WHAT THIS TASK INVOLVES: Every line in the records below with the string "least" is to be copied out.

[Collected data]
Segment Open
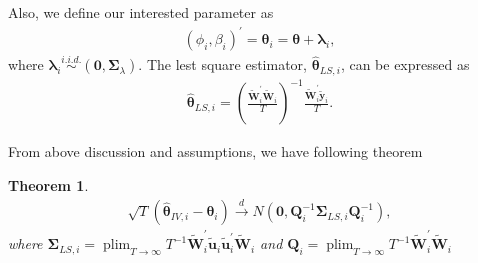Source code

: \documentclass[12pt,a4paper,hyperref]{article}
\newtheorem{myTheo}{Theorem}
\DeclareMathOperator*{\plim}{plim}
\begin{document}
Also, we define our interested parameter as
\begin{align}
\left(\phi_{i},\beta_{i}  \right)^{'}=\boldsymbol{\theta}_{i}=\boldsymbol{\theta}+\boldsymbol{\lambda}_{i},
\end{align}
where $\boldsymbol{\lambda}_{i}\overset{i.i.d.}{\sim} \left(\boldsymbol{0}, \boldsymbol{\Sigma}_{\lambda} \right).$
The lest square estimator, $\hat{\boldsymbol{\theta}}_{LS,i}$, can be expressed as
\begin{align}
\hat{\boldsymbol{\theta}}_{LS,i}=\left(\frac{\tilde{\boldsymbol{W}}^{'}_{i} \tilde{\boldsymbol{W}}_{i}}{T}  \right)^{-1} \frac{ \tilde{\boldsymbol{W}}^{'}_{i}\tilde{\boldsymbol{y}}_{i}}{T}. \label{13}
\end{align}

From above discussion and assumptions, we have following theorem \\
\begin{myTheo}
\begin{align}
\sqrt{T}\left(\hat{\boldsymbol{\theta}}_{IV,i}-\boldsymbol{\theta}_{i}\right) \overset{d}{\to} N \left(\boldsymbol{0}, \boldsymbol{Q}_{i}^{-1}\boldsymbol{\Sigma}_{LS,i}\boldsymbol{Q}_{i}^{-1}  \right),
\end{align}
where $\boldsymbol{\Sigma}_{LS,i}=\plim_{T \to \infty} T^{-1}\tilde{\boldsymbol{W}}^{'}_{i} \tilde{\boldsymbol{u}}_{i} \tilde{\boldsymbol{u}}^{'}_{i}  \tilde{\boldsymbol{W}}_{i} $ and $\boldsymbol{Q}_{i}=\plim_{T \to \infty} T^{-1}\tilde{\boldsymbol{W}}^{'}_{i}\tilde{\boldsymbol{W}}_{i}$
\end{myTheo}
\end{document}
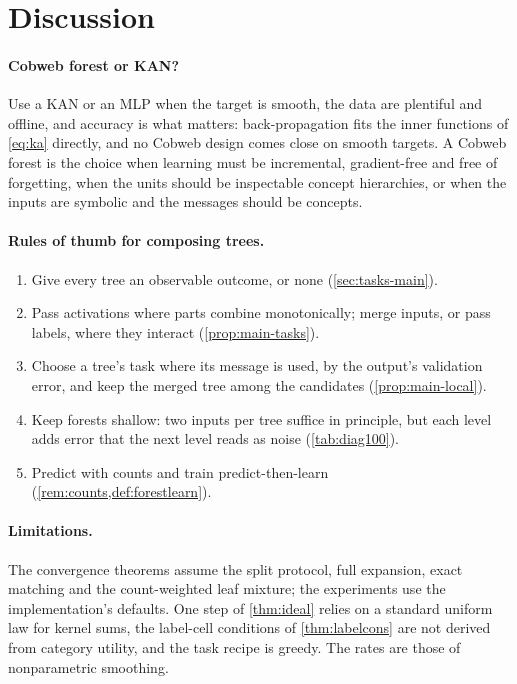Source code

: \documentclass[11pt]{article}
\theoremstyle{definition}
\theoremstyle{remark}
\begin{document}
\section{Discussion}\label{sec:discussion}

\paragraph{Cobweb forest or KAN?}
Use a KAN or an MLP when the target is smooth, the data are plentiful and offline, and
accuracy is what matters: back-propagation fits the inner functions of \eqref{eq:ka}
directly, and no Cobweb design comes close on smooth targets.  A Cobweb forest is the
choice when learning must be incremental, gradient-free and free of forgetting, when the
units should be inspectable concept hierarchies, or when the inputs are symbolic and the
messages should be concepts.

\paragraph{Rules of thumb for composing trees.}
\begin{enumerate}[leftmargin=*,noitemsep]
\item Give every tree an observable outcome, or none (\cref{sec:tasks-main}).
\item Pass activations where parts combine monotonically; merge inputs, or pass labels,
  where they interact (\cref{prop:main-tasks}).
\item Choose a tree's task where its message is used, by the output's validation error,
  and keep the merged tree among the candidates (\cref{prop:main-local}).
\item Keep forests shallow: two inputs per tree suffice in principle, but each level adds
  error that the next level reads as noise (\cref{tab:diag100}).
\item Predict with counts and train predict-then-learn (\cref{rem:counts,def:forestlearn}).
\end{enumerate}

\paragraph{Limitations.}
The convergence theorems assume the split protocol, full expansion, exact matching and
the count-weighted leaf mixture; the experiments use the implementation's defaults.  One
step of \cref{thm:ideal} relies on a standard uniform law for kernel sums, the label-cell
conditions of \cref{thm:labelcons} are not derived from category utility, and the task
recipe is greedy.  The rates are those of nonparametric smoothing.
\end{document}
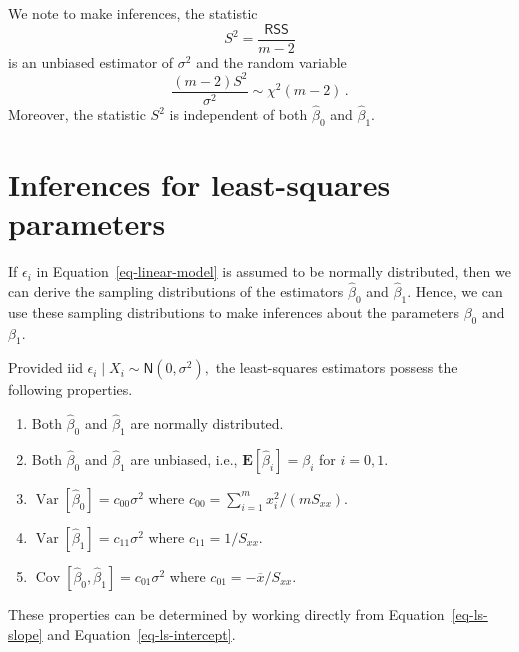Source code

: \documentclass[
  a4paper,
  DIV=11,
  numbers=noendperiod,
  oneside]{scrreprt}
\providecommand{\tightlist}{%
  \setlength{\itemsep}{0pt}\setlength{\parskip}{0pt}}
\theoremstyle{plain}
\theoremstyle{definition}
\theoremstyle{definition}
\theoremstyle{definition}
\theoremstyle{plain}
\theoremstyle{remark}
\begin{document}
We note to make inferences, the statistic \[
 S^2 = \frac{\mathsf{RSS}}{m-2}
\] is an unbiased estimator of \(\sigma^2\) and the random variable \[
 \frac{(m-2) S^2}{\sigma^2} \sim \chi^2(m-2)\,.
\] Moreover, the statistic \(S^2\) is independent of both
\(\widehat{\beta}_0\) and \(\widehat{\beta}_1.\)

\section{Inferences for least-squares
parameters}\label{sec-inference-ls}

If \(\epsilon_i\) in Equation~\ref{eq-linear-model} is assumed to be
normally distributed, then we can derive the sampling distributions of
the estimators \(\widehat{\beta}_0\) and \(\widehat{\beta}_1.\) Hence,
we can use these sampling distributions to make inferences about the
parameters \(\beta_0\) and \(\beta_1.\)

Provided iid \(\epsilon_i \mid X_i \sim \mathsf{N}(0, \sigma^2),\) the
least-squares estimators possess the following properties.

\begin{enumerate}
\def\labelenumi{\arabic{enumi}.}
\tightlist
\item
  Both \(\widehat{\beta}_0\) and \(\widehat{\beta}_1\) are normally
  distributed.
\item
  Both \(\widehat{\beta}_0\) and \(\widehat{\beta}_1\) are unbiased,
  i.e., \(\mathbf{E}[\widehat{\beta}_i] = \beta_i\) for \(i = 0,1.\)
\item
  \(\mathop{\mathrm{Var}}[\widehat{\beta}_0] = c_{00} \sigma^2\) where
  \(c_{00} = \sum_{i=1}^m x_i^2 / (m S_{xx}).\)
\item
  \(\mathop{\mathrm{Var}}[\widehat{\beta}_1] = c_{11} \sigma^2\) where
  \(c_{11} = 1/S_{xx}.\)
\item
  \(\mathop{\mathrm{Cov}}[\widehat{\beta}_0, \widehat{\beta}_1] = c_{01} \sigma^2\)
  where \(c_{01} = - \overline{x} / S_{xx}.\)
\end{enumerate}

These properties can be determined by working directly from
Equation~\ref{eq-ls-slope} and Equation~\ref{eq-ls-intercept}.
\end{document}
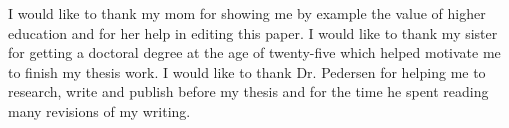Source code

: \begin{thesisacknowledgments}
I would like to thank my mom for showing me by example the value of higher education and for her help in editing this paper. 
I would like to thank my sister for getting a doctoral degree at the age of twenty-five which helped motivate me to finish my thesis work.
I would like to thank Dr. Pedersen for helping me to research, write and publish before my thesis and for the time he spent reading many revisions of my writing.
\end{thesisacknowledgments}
Segment Closed
Segment Open
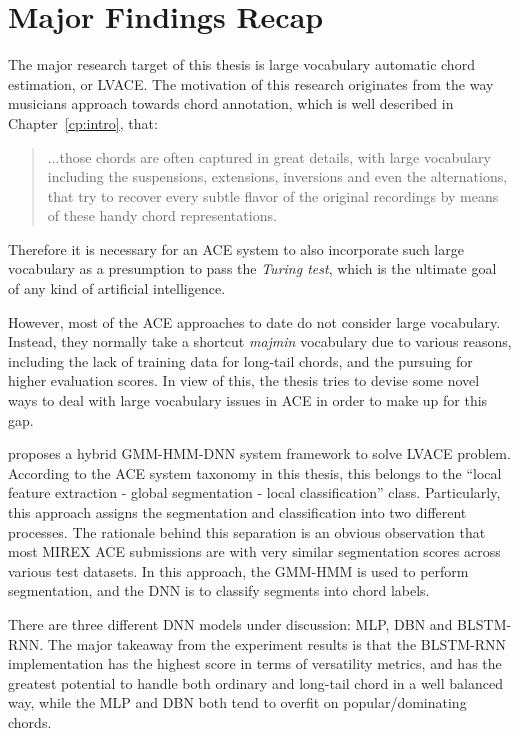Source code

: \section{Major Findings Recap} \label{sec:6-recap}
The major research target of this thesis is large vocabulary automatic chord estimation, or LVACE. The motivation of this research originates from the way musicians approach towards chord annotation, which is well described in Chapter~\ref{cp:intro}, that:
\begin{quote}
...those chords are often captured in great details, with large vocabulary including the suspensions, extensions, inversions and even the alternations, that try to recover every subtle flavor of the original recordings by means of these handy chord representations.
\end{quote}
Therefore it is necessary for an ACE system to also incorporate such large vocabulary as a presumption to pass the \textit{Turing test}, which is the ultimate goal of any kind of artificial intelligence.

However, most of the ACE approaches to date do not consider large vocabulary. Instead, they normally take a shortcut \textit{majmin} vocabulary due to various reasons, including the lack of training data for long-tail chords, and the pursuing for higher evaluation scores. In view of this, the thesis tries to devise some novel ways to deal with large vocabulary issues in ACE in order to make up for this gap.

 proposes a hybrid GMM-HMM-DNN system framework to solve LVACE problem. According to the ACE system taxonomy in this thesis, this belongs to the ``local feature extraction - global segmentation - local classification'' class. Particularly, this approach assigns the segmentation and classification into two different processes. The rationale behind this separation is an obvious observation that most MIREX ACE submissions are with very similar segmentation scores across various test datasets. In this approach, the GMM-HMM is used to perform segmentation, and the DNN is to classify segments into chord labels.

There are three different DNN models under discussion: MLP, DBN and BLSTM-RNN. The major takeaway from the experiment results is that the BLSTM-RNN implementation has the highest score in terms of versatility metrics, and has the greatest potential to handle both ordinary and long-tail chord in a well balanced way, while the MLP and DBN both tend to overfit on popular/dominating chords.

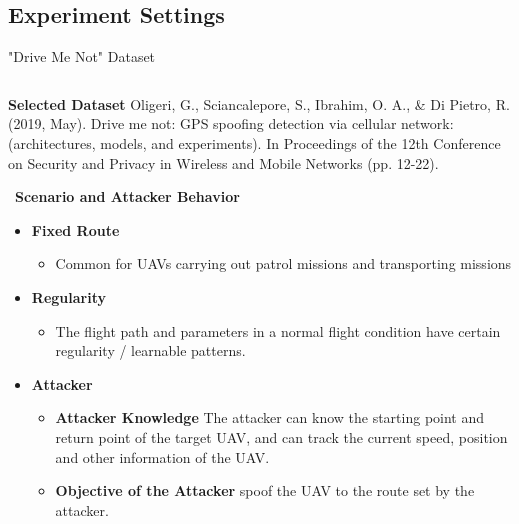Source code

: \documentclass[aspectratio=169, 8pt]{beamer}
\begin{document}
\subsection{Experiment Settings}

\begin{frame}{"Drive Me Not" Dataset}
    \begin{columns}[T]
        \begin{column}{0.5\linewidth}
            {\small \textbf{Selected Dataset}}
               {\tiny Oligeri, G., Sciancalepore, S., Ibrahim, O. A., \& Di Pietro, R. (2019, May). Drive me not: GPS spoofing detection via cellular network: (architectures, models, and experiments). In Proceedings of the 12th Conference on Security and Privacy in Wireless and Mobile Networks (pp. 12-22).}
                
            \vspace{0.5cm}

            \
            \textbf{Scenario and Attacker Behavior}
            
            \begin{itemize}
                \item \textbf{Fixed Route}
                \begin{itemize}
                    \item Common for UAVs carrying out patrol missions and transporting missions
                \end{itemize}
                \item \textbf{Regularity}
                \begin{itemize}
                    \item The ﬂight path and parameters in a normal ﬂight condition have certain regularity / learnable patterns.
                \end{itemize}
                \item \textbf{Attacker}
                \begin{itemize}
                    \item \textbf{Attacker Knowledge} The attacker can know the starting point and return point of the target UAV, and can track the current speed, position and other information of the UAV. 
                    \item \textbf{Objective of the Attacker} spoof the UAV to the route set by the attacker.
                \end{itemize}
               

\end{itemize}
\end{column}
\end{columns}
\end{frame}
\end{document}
Segment Closed
EXERCISE RESULT:
\section{Inferences for least-squares
least-squares estimators possess the following properties.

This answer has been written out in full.